Categorías: Opinión

Las piedras

Estamos dando por habitual los apedreamientos y emboscadas protagonizadas por un sector de jóvenes. Lo estamos dando como normal cuando se trata de una problemática demasiado extendida, muy repetida y que está terminando por convertirse en foco de pensamientos extremistas.  Me explico. A tenor de los últimos incidentes ocurridos en el Príncipe se ha generado una corriente de opinión que no me gusta. Y no me gusta porque se está haciendo calar un mensaje de sentimientos encontrados que está calando, y mucho, en algunos sectores. Aquí todos somos iguales o deberíamos serlo, pero se busca introducir un mensaje en el que los protagonistas son los sometidos y los poderosos. Este mensaje termina calando porque nos topamos con un barrio en el que las elevadas tasas de paro, el fracaso escolar y el abandono se reparten el pastel y buscar personas que lo crean resulta lo más sencillo del mundo. Si a esto sumamos la existencia de varios mete patas a los que se les permite hacer de todo y la ausencia de una guía de comportamientos y de actuación clara terminamos topándonos con una situación cada vez más decadente que nos lleva a un callejón sin salida.
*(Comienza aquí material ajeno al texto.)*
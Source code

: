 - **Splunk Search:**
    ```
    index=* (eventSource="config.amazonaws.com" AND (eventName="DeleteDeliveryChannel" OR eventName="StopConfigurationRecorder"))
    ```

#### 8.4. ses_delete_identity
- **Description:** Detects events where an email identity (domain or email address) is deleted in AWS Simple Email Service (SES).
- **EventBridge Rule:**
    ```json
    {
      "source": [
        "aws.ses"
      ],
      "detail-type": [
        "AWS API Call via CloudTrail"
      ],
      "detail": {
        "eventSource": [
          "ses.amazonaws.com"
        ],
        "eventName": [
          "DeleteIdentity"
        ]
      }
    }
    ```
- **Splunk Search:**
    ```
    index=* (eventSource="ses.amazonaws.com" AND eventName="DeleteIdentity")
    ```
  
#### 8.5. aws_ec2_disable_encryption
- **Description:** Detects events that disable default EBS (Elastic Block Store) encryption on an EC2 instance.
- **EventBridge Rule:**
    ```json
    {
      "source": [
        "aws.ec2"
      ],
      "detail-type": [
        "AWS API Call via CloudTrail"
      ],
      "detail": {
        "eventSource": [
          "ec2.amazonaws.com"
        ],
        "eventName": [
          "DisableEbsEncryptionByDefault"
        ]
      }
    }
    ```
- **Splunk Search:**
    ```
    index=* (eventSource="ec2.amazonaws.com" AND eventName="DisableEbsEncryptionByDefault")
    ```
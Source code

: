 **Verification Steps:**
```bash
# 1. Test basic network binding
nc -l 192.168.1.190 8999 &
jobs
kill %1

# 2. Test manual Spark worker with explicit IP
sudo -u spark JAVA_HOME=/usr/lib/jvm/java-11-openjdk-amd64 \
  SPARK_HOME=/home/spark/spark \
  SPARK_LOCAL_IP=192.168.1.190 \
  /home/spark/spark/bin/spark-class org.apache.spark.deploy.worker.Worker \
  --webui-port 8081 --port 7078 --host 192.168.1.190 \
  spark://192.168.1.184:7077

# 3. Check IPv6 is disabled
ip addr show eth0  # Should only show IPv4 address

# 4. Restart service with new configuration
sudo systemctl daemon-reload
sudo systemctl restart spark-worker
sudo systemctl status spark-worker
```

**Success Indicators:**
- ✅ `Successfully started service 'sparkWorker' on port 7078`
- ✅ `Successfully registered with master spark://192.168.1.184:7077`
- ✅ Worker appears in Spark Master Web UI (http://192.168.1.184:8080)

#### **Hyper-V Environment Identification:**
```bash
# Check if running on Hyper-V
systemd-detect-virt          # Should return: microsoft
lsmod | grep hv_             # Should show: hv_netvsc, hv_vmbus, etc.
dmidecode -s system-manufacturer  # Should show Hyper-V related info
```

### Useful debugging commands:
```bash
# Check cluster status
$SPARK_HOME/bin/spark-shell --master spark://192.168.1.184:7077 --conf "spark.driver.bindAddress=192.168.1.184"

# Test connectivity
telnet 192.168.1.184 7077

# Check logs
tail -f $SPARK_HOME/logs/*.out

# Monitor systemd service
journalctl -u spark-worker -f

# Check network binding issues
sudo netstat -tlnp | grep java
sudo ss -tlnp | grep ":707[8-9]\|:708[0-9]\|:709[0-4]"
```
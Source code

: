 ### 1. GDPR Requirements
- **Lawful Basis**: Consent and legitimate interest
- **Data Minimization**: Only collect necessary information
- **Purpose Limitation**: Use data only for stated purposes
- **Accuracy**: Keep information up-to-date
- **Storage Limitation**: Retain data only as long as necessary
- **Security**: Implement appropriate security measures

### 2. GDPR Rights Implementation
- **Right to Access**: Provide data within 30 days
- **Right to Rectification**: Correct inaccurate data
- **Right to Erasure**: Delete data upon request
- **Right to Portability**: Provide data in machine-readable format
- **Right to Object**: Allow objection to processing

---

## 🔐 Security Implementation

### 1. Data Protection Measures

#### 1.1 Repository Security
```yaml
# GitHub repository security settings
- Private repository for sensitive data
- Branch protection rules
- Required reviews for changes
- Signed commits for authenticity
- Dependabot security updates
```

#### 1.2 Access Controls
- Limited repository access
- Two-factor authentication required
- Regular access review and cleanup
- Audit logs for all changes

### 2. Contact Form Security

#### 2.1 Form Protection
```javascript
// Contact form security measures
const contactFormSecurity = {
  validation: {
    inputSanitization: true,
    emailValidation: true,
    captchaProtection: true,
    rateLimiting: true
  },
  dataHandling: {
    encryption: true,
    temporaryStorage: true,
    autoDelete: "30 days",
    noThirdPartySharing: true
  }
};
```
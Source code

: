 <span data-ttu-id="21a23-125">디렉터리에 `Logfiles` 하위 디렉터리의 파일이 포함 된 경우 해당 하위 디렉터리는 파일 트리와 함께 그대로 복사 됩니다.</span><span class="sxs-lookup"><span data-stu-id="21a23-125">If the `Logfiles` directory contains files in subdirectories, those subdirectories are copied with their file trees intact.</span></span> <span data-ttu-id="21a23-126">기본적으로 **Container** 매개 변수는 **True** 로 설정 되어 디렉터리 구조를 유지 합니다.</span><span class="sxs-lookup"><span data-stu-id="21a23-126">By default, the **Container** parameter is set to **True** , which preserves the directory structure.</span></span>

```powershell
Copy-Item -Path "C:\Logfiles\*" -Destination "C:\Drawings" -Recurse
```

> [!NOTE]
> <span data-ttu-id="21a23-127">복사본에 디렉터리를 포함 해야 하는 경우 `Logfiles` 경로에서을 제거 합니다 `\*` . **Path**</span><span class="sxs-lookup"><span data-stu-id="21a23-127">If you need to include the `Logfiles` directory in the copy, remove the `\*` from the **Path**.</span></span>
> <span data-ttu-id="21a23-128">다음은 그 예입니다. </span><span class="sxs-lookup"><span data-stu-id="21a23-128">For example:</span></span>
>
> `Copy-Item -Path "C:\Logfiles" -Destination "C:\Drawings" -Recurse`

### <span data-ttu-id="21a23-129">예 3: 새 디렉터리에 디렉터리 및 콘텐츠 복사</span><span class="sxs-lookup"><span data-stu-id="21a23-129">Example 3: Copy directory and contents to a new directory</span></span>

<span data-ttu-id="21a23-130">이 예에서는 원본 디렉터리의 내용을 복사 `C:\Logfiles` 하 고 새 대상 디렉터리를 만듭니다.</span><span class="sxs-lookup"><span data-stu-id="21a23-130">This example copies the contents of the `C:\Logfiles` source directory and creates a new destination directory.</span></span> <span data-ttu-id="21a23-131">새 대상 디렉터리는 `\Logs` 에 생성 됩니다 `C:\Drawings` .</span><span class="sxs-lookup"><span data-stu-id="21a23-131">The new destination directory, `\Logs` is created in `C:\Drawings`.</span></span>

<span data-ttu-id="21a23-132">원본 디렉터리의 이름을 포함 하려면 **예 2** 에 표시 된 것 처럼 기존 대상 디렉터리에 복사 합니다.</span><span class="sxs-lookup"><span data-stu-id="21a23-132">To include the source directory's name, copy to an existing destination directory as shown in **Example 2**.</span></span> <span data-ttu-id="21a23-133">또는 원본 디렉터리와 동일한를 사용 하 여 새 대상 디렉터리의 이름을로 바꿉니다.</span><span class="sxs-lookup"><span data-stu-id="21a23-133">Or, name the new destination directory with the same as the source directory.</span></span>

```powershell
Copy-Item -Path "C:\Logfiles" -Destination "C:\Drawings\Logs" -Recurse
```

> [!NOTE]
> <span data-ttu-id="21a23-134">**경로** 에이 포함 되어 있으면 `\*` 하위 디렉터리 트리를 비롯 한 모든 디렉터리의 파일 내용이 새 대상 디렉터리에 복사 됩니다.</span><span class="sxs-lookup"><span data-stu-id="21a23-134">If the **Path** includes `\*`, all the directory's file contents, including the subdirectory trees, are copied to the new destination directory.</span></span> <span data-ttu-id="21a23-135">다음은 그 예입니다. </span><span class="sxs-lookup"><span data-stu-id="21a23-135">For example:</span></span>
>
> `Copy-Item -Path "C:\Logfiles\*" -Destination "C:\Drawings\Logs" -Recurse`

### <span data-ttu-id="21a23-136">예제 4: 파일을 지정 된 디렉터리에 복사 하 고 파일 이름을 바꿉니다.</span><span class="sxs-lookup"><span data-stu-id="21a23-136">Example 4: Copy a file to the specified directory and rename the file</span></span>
¿Cuánto tiempo llevamos hablando del problema del Príncipe, de los apedreamientos, de las denuncias de unos y otros, de los guetos, de los compromisos?, ¿cuántas notas de prensa firmadas por la Delegación o la Ciudad se han publicado ya, en las que se prometía una especie de hoja de ruta para solucionar lo que pasa en el barrio?, ¿cuántos años llevamos hablando de lo mismo? Sinceramente me canso de poner encima de la mesa los mismos asuntos, de leer los comentarios de personas que se mueven con unos reduccionismos mentales que asustan, de esperar a que lleguen las soluciones, de tener que presenciar la falta de cojones que existe desde todos los frentes para realmente poner un punto y final a esto.
Y que no digan que no se puede, que no nos salgan con tonterías que nadie cree... estamos ante un problema que requiere soluciones políticas, pero los políticos se están dedicando a lanzarse la pelota de uno a otro tejado y de atender sus propios intereses. ¿Interesa lo que está pasando?, ¿queremos ponerle remedio?, ¿tenemos que claudicar a que día sí, día también, año sí, año también, escribamos de lo mismo?, ¿no le da vergüenza a la clase política verse incapaz de resolver unos episodios delincuenciales que llevan produciéndose años? Quizá no les de vergüenza porque no quiera ponerse la clave del asunto encima de la mesa. ¿A quién está interesando esta inestabilidad?, ¿quién quiere generar ese miedo, esa crispación ciudadana, ese alarmismo? Si creemos que todo esto surge porque sí, por purita casualidad, entonces somos más tontos de lo que pensaba. Andamos dando vueltas como peonzas a las que todavía no se ha tumbado por completo.